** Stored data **
————

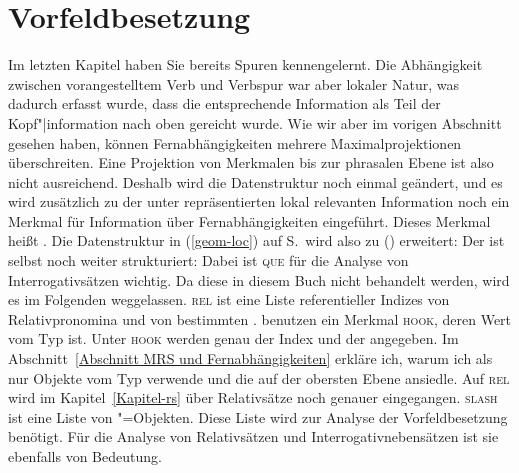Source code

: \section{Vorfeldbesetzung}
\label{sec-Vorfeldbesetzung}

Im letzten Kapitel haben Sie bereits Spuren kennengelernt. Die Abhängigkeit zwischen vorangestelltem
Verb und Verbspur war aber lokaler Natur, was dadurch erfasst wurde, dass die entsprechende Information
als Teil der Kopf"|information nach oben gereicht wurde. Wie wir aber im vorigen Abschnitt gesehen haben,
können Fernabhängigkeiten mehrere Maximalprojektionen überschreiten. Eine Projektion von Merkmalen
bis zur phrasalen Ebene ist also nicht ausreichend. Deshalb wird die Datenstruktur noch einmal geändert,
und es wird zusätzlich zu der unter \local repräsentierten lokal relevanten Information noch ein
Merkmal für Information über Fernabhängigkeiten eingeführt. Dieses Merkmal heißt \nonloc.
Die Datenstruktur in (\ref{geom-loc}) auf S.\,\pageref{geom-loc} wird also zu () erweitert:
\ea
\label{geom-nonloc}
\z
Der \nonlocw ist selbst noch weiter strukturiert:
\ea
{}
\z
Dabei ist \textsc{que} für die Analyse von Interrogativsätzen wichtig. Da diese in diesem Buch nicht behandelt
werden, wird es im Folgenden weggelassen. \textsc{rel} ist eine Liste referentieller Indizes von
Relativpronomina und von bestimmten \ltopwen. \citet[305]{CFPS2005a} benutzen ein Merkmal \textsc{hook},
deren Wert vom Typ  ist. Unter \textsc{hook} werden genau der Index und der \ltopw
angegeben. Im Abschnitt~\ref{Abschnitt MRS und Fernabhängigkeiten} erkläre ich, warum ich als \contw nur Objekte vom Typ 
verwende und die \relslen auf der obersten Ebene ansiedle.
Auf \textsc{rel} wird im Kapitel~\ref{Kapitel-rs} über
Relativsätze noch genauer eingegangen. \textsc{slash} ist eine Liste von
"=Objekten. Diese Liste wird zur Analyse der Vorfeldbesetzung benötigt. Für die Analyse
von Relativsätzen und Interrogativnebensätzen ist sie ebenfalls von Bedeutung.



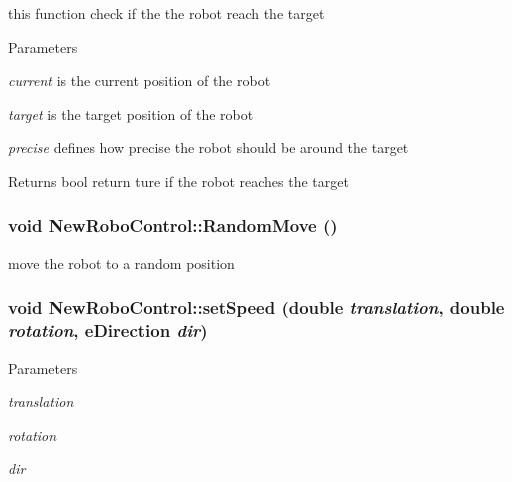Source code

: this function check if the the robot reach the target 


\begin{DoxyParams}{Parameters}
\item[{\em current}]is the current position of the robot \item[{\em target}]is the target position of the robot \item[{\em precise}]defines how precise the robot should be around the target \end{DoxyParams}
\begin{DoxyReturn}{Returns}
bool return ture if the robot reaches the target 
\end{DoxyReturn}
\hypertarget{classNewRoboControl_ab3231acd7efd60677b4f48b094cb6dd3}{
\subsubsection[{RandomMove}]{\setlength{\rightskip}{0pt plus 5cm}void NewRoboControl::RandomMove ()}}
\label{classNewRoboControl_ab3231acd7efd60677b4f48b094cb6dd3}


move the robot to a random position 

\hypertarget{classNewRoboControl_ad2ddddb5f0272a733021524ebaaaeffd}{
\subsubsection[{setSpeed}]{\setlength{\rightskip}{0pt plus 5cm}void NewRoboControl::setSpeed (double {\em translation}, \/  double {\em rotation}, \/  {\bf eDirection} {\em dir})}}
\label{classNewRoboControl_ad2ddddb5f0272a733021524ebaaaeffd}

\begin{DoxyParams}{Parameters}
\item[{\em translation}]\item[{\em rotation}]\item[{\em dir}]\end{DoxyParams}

————

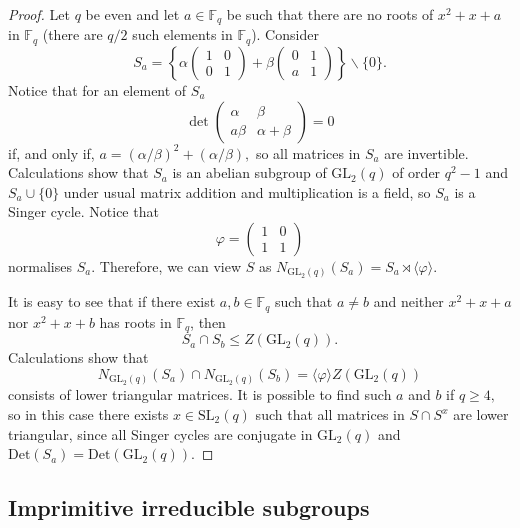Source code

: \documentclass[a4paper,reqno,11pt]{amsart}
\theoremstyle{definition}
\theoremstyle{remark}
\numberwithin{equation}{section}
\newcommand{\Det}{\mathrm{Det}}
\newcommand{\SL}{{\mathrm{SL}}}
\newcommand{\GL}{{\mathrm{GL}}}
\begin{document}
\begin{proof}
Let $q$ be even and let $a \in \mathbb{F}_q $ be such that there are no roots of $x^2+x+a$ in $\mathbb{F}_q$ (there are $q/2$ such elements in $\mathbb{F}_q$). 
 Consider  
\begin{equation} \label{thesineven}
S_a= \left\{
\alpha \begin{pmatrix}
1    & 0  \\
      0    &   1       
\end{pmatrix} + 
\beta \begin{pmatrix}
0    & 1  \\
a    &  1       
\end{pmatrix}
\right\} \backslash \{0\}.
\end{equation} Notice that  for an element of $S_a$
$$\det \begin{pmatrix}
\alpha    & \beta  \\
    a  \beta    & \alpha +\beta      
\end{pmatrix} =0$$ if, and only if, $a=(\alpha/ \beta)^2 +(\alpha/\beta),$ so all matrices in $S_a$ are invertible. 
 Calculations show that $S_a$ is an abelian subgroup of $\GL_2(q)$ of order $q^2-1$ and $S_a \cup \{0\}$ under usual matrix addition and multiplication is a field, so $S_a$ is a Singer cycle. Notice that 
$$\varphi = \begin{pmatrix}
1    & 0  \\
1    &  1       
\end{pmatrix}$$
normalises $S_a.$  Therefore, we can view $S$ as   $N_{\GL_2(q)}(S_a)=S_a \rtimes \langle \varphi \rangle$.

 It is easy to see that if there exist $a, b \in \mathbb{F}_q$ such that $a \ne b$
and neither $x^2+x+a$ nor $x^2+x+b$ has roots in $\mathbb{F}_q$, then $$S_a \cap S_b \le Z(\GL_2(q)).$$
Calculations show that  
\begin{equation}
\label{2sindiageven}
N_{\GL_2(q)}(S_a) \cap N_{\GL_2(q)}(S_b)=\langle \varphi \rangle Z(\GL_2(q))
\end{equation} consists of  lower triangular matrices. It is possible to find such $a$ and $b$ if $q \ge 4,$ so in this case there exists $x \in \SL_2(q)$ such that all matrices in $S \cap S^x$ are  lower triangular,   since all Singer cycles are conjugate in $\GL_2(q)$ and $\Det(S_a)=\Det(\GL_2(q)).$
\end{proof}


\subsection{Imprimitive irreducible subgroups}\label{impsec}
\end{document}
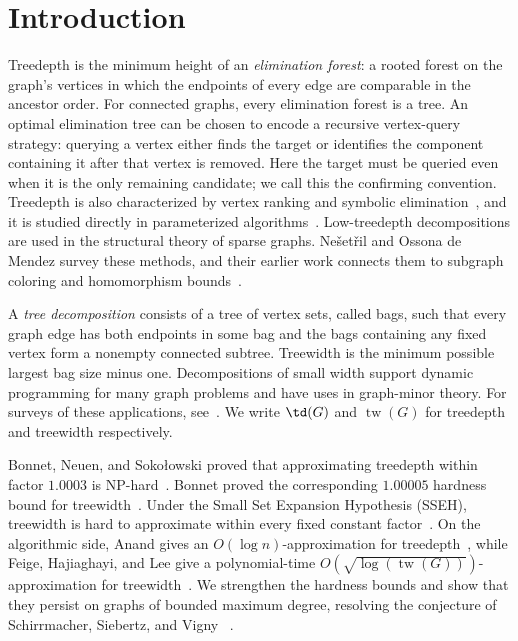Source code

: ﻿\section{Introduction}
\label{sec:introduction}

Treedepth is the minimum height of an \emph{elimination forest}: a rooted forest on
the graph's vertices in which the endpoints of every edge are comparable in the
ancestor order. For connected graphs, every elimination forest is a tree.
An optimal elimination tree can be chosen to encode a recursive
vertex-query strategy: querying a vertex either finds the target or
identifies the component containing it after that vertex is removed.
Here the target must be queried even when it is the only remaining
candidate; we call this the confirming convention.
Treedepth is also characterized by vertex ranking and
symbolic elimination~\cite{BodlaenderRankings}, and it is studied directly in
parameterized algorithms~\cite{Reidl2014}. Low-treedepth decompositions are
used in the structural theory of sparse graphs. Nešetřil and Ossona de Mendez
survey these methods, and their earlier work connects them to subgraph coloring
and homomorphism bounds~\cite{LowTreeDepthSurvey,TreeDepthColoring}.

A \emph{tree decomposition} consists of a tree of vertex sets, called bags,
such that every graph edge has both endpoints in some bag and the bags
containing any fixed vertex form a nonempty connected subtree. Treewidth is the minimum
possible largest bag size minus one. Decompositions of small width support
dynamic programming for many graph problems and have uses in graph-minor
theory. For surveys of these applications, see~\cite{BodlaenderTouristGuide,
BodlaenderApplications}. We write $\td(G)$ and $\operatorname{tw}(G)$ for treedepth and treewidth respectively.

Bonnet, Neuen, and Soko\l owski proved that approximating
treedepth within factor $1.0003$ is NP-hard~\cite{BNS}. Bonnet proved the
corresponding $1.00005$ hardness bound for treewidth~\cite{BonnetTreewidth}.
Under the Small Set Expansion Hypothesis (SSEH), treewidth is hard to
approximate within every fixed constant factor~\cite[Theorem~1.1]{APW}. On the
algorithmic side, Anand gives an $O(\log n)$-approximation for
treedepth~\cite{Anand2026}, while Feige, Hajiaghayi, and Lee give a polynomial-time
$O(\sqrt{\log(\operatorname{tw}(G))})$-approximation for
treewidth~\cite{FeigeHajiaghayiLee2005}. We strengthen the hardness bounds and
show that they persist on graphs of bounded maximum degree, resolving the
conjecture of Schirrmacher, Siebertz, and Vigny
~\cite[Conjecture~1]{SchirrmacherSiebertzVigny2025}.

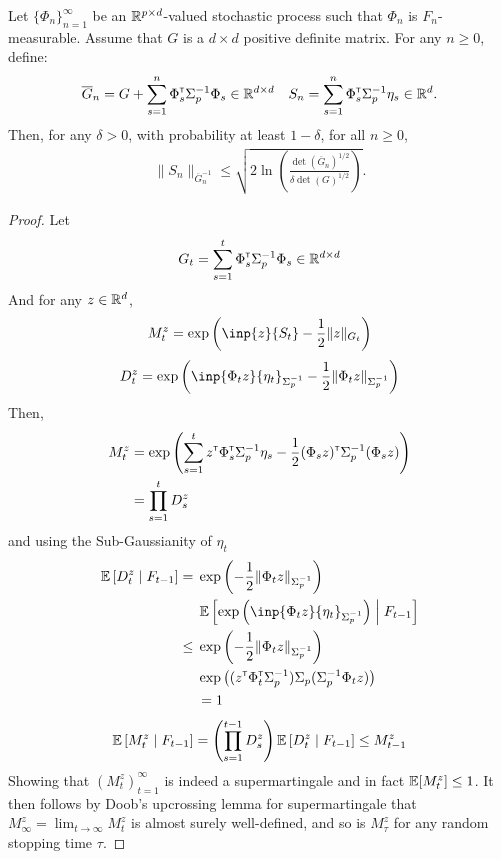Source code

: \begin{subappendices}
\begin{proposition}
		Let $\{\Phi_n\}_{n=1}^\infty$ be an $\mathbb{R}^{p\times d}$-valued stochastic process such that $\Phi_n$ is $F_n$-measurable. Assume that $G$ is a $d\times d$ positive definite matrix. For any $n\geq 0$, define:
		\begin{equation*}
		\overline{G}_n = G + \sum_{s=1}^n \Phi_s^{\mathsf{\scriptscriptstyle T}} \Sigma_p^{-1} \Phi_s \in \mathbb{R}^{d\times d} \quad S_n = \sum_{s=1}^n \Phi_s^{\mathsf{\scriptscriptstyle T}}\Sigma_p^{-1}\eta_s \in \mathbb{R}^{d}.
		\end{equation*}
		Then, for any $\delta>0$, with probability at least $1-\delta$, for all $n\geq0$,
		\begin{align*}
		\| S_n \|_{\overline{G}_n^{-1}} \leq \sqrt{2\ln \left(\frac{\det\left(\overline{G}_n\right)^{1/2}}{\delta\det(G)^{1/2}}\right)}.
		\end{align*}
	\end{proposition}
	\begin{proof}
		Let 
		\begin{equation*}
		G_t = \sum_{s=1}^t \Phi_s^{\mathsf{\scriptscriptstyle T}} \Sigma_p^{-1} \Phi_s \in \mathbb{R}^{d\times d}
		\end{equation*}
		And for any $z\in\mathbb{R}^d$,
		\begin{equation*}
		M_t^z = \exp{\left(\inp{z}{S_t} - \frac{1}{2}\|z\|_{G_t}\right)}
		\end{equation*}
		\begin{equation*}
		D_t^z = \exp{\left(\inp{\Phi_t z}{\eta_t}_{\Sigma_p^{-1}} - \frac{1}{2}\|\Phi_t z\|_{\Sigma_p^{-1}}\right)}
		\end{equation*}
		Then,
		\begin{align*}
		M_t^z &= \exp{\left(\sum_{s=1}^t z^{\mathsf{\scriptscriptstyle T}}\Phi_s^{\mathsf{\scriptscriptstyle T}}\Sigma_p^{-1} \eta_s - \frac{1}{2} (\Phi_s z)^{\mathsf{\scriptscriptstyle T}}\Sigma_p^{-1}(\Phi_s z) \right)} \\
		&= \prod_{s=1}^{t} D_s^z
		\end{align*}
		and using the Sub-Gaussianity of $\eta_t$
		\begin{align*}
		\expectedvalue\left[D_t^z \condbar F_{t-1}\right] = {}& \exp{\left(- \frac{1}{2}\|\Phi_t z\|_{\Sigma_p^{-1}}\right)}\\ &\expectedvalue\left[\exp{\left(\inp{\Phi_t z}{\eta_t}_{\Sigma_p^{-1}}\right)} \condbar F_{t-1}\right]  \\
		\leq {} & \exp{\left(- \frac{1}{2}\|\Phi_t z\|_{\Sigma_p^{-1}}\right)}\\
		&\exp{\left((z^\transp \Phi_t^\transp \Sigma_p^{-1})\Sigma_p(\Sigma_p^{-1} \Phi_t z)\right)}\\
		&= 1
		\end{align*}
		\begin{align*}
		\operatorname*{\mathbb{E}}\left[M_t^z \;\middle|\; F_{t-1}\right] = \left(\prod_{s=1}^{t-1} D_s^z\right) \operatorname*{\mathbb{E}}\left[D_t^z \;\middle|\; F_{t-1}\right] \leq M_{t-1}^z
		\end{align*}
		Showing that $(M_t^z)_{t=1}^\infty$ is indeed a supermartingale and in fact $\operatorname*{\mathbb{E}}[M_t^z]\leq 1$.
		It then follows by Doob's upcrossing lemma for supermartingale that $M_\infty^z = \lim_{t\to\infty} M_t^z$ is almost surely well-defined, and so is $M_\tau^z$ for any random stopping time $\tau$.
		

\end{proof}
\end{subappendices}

————

** BRIEF **
All that is wanted is a faithful reproduction of the line above with "Verb und Verbspur", the line with "Objekte vom Typ", and every line in between.

** RESULT BELOW **
Verb und Verbspur war aber lokaler Natur, was dadurch erfasst wurde, dass die entsprechende Information
als Teil der Kopf"|information nach oben gereicht wurde. Wie wir aber im vorigen Abschnitt gesehen haben,
können Fernabhängigkeiten mehrere Maximalprojektionen überschreiten. Eine Projektion von Merkmalen
bis zur phrasalen Ebene ist also nicht ausreichend. Deshalb wird die Datenstruktur noch einmal geändert,
und es wird zusätzlich zu der unter \local repräsentierten lokal relevanten Information noch ein
Merkmal für Information über Fernabhängigkeiten eingeführt. Dieses Merkmal heißt \nonloc.
Die Datenstruktur in (\ref{geom-loc}) auf S.\,\pageref{geom-loc} wird also zu () erweitert:
\ea
\label{geom-nonloc}
\z
Der \nonlocw ist selbst noch weiter strukturiert:
\ea
{}
\z
Dabei ist \textsc{que} für die Analyse von Interrogativsätzen wichtig. Da diese in diesem Buch nicht behandelt
werden, wird es im Folgenden weggelassen. \textsc{rel} ist eine Liste referentieller Indizes von
Relativpronomina und von bestimmten \ltopwen. \citet[305]{CFPS2005a} benutzen ein Merkmal \textsc{hook},
deren Wert vom Typ  ist. Unter \textsc{hook} werden genau der Index und der \ltopw
angegeben. Im Abschnitt~\ref{Abschnitt MRS und Fernabhängigkeiten} erkläre ich, warum ich als \contw nur Objekte vom Typ 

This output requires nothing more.